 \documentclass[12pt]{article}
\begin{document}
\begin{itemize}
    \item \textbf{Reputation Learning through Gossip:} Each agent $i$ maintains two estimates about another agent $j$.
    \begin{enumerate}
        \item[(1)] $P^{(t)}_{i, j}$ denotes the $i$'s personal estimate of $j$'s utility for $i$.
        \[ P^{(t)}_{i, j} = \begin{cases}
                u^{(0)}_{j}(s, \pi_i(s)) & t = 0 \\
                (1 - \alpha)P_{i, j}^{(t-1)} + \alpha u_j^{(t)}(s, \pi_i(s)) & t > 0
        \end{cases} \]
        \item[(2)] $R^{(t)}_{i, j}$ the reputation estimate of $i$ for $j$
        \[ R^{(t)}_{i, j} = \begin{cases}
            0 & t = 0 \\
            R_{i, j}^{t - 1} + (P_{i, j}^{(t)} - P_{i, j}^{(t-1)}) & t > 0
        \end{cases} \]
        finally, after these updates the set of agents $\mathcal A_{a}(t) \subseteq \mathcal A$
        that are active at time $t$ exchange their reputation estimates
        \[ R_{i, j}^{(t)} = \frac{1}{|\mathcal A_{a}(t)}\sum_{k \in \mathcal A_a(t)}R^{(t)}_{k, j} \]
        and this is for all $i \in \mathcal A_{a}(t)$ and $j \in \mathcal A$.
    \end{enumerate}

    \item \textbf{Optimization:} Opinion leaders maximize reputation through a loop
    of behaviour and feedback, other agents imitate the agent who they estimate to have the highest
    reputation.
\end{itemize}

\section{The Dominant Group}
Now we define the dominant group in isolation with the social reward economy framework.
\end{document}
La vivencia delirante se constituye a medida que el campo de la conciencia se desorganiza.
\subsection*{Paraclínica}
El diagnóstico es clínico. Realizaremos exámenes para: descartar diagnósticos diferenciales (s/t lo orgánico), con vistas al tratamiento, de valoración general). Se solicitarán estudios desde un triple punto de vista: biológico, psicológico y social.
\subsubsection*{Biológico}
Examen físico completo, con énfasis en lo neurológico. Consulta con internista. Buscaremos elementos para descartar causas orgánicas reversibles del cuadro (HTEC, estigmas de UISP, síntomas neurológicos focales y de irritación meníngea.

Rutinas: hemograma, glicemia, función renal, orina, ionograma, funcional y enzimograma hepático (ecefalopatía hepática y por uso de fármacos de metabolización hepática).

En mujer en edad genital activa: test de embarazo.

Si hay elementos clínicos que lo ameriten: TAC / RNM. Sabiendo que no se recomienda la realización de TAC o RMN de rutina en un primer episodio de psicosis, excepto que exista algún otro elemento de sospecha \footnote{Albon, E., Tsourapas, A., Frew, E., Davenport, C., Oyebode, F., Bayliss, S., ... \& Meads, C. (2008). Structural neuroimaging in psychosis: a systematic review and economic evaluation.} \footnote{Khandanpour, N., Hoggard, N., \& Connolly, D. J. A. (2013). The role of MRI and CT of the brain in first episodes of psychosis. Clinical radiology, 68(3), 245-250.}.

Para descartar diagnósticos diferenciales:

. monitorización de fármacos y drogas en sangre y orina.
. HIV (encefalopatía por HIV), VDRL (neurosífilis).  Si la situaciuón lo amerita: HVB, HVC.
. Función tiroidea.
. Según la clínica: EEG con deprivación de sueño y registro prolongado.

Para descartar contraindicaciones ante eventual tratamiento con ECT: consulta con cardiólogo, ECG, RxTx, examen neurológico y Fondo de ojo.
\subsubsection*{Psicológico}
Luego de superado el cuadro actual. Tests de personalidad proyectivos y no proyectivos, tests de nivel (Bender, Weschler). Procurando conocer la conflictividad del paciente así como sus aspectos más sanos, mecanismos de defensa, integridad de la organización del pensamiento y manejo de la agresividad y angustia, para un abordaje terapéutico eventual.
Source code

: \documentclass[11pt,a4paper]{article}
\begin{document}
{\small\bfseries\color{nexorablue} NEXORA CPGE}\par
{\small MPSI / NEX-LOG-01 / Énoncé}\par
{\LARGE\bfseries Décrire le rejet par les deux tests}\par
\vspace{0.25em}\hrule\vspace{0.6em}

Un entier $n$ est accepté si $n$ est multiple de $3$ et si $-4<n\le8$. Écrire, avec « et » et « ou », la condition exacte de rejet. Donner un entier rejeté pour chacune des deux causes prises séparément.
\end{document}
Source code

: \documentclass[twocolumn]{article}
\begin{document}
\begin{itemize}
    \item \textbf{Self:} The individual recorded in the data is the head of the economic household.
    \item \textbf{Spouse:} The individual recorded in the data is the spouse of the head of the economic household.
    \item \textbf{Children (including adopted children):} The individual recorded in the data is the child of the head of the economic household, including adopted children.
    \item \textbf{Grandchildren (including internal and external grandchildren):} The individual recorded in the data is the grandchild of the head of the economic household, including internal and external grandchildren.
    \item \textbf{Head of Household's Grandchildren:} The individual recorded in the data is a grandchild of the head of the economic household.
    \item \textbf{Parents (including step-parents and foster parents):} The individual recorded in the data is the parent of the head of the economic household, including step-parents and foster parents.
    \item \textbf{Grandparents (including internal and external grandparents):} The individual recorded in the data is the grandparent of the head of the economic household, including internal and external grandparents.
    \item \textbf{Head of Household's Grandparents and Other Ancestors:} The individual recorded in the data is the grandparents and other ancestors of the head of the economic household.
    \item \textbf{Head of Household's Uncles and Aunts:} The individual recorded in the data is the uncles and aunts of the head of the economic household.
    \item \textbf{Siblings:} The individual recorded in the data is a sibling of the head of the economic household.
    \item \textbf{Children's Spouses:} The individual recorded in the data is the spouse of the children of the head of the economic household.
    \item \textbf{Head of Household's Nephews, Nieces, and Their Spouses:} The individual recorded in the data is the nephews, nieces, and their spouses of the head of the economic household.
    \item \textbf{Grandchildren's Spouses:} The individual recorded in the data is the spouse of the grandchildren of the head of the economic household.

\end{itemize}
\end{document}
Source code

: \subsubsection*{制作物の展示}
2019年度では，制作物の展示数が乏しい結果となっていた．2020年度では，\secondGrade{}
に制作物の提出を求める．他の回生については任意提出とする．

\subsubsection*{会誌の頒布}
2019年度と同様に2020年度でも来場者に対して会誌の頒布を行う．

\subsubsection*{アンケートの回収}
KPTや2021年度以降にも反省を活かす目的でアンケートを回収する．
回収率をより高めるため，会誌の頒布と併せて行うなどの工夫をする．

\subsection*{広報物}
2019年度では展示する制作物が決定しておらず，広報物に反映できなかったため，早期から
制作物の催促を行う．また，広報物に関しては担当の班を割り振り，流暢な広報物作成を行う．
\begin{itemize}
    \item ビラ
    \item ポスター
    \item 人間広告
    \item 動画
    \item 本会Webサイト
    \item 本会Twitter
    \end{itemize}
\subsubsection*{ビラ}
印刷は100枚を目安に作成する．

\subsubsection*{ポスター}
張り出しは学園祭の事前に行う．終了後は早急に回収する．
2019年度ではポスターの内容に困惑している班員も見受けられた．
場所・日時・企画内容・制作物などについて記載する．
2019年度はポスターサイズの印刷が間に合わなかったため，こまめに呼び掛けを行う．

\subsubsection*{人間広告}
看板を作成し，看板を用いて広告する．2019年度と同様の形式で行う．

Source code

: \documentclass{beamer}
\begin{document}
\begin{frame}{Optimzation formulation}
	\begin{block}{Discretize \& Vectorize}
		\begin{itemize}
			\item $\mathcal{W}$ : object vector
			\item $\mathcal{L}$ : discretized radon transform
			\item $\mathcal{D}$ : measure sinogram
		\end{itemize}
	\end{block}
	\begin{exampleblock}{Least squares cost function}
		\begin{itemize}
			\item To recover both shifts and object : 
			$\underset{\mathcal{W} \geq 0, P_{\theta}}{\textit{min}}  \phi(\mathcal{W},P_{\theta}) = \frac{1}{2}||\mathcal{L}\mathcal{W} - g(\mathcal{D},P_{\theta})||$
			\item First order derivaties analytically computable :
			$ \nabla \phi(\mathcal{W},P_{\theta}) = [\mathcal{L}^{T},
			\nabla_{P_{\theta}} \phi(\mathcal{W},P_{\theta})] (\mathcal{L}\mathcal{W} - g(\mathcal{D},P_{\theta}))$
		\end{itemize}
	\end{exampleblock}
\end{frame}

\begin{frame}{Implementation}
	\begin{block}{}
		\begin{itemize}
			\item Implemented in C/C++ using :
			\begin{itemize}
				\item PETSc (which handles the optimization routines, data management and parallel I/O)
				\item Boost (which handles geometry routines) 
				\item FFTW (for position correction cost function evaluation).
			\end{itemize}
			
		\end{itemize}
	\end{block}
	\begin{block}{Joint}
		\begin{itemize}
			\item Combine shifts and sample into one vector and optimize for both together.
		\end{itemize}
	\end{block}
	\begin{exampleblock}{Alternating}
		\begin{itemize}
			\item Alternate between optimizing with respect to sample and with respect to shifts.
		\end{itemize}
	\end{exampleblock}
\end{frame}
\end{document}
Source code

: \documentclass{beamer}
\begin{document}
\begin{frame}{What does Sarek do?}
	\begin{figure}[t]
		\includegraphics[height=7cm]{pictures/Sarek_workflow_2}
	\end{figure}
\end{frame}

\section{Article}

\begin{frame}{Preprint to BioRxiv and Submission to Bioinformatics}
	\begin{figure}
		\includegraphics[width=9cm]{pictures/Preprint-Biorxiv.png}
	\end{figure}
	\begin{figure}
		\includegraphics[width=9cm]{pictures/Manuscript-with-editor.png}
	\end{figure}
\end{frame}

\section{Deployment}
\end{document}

○ ○ ○ ○ ○ ○ ○

### [Work to be completed]
From the listing above, output exactly the run of lines that starts with the line containing "is the head of the economic household." and ends with the line containing "spouse of the head of the economic household.".

### [Result of this exercise]
    \item \textbf{Self:} The individual recorded in the data is the head of the economic household.
    \item \textbf{Spouse:} The individual recorded in the data is the spouse of the head of the economic household.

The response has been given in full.